→ Problem
Transcribe, leaving out every picture, the lines that run from the start of the listing below through the line with "## Contributing".
(Material for this exercise)
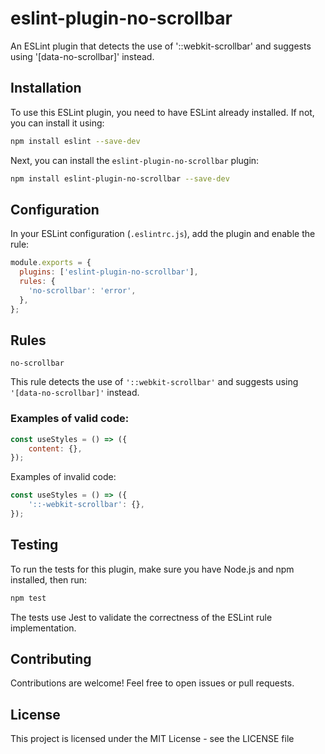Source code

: # eslint-plugin-no-scrollbar

An ESLint plugin that detects the use of '::webkit-scrollbar' and suggests using '[data-no-scrollbar]' instead.

## Installation

To use this ESLint plugin, you need to have ESLint already installed. If not, you can install it using:

```bash
npm install eslint --save-dev
```

Next, you can install the `eslint-plugin-no-scrollbar` plugin:

```bash
npm install eslint-plugin-no-scrollbar --save-dev
```

## Configuration

In your ESLint configuration (`.eslintrc.js`), add the plugin and enable the rule:

```js
module.exports = {
  plugins: ['eslint-plugin-no-scrollbar'],
  rules: {
    'no-scrollbar': 'error',
  },
};
```

## Rules

`no-scrollbar`

This rule detects the use of `'::webkit-scrollbar'` and suggests using `'[data-no-scrollbar]'` instead.

### Examples of valid code:

```javascript
const useStyles = () => ({
    content: {},
});
```

Examples of invalid code:

```javascript
const useStyles = () => ({
    '::-webkit-scrollbar': {},
});
```

## Testing

To run the tests for this plugin, make sure you have Node.js and npm installed, then run:

```bash
npm test
```

The tests use Jest to validate the correctness of the ESLint rule implementation.

## Contributing

Contributions are welcome! Feel free to open issues or pull requests.

## License

This project is licensed under the MIT License - see the LICENSE file
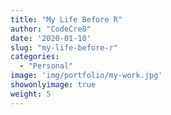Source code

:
 ```yaml
---
title: "My Life Before R"
author: "CodeCre8"
date: '2020-01-10'
slug: "my-life-before-r"
categories:
  - "Personal"
image: 'img/portfolio/my-work.jpg'
showonlyimage: true
weight: 5
---
```

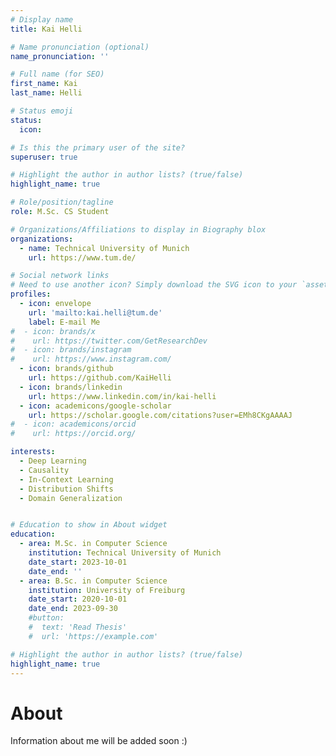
 ```yaml
---
# Display name
title: Kai Helli

# Name pronunciation (optional)
name_pronunciation: ''

# Full name (for SEO)
first_name: Kai
last_name: Helli

# Status emoji
status:
  icon: 

# Is this the primary user of the site?
superuser: true

# Highlight the author in author lists? (true/false)
highlight_name: true

# Role/position/tagline
role: M.Sc. CS Student

# Organizations/Affiliations to display in Biography blox
organizations:
  - name: Technical University of Munich
    url: https://www.tum.de/

# Social network links
# Need to use another icon? Simply download the SVG icon to your `assets/media/icons/` folder.
profiles:
  - icon: envelope
    url: 'mailto:kai.helli@tum.de'
    label: E-mail Me
#  - icon: brands/x
#    url: https://twitter.com/GetResearchDev
#  - icon: brands/instagram
#    url: https://www.instagram.com/
  - icon: brands/github
    url: https://github.com/KaiHelli
  - icon: brands/linkedin
    url: https://www.linkedin.com/in/kai-helli
  - icon: academicons/google-scholar
    url: https://scholar.google.com/citations?user=EMh8CKgAAAAJ
#  - icon: academicons/orcid
#    url: https://orcid.org/

interests:
  - Deep Learning
  - Causality
  - In-Context Learning
  - Distribution Shifts
  - Domain Generalization


# Education to show in About widget
education:
  - area: M.Sc. in Computer Science
    institution: Technical University of Munich
    date_start: 2023-10-01
    date_end: ''
  - area: B.Sc. in Computer Science
    institution: University of Freiburg
    date_start: 2020-10-01
    date_end: 2023-09-30
    #button:
    #  text: 'Read Thesis'
    #  url: 'https://example.com'

# Highlight the author in author lists? (true/false)
highlight_name: true
---
```


# About

Information about me will be added soon :)
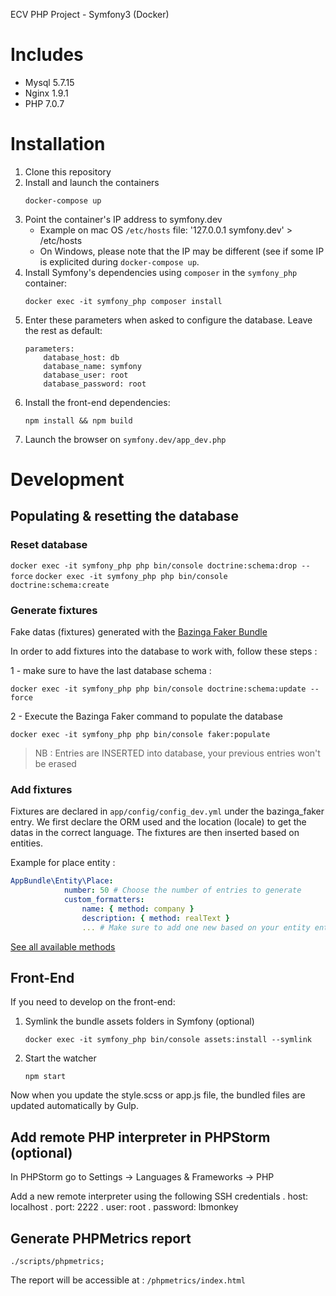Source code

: ECV PHP Project - Symfony3 (Docker)

# Includes
    
- Mysql 5.7.15
- Nginx 1.9.1
- PHP 7.0.7

# Installation
    
1. Clone this repository
1. Install and launch the containers
    ```
    docker-compose up
    ```
1. Point the container's IP address to symfony.dev
    * Example on mac OS `/etc/hosts` file: '127.0.0.1 symfony.dev' > /etc/hosts
    * On Windows, please note that the IP may be different (see if some IP is explicited during `docker-compose up`.
1. Install Symfony's dependencies using `composer` in the `symfony_php` container:
    ```
    docker exec -it symfony_php composer install
    ```
1. Enter these parameters when asked to configure the database. Leave the rest as default:
    ```
    parameters:
        database_host: db
        database_name: symfony
        database_user: root
        database_password: root
    ```
1. Install the front-end dependencies:
    ```
    npm install && npm build
    ```
1. Launch the browser on `symfony.dev/app_dev.php`
    
# Development

## Populating & resetting the database

### Reset database

`docker exec -it symfony_php php bin/console doctrine:schema:drop --force`
`docker exec -it symfony_php php bin/console doctrine:schema:create`

### Generate fixtures

Fake datas (fixtures) generated with the [Bazinga Faker Bundle](https://github.com/willdurand/BazingaFakerBundle/)

In order to add fixtures into the database to work with, follow these steps :

1 - make sure to have the last database schema :

`docker exec -it symfony_php php bin/console doctrine:schema:update --force`

2 - Execute the Bazinga Faker command to populate the database

`docker exec -it symfony_php php bin/console faker:populate`

> NB : Entries are INSERTED into database, your previous entries won't be erased

### Add fixtures

Fixtures are declared in `app/config/config_dev.yml` under the bazinga_faker entry.
We first declare the ORM used and the location (locale) to get the datas in the correct language.
The fixtures are then inserted based on entities.

Example for place entity :

``` yml
AppBundle\Entity\Place:
            number: 50 # Choose the number of entries to generate
            custom_formatters:
                name: { method: company }
                description: { method: realText }
                ... # Make sure to add one new based on your entity entry
``` 

[See all available methods](https://github.com/fzaninotto/Faker#formatters)

## Front-End
    
If you need to develop on the front-end:

1. Symlink the bundle assets folders in Symfony (optional)
    ```
    docker exec -it symfony_php bin/console assets:install --symlink
    ```
1. Start the watcher
    ```
    npm start
    ```
    
Now when you update the style.scss or app.js file, the bundled files are updated automatically by Gulp.


## Add remote PHP interpreter in PHPStorm (optional)

In PHPStorm go to Settings ->  Languages & Frameworks -> PHP

Add a new remote interpreter using the following SSH credentials
    . host: localhost
    . port: 2222
    . user: root
    . password: lbmonkey

## Generate PHPMetrics report

```
./scripts/phpmetrics;
```

The report will be accessible at : `/phpmetrics/index.html`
(End Material for this exercise)
→ The completed task
Source code

: # eslint-plugin-no-scrollbar

An ESLint plugin that detects the use of '::webkit-scrollbar' and suggests using '[data-no-scrollbar]' instead.

## Installation

To use this ESLint plugin, you need to have ESLint already installed. If not, you can install it using:

```bash
npm install eslint --save-dev
```

Next, you can install the `eslint-plugin-no-scrollbar` plugin:

```bash
npm install eslint-plugin-no-scrollbar --save-dev
```

## Configuration

In your ESLint configuration (`.eslintrc.js`), add the plugin and enable the rule:

```js
module.exports = {
  plugins: ['eslint-plugin-no-scrollbar'],
  rules: {
    'no-scrollbar': 'error',
  },
};
```

## Rules

`no-scrollbar`

This rule detects the use of `'::webkit-scrollbar'` and suggests using `'[data-no-scrollbar]'` instead.

### Examples of valid code:

```javascript
const useStyles = () => ({
    content: {},
});
```

Examples of invalid code:

```javascript
const useStyles = () => ({
    '::-webkit-scrollbar': {},
});
```

## Testing

To run the tests for this plugin, make sure you have Node.js and npm installed, then run:

```bash
npm test
```

The tests use Jest to validate the correctness of the ESLint rule implementation.

## Contributing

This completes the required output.